## TASK INSTRUCTIONS
Quote every entry word for word.

## RECORDS TO USE

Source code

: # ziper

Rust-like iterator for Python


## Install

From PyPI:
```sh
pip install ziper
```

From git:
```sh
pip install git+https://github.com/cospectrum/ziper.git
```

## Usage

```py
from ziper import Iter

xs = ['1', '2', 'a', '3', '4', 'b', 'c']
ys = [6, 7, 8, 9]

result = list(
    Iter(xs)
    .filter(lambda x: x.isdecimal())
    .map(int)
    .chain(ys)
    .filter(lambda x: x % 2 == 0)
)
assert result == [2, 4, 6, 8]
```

## PROBLEM SOLUTION
Source code

: # ziper

Rust-like iterator for Python


## Install

From PyPI:
```sh
pip install ziper
```

From git:
```sh
pip install git+https://github.com/cospectrum/ziper.git
```

## Usage

```py
from ziper import Iter

xs = ['1', '2', 'a', '3', '4', 'b', 'c']
ys = [6, 7, 8, 9]

result = list(
    Iter(xs)
    .filter(lambda x: x.isdecimal())
    .map(int)
    .chain(ys)
    .filter(lambda x: x % 2 == 0)
)
assert result == [2, 4, 6, 8]
```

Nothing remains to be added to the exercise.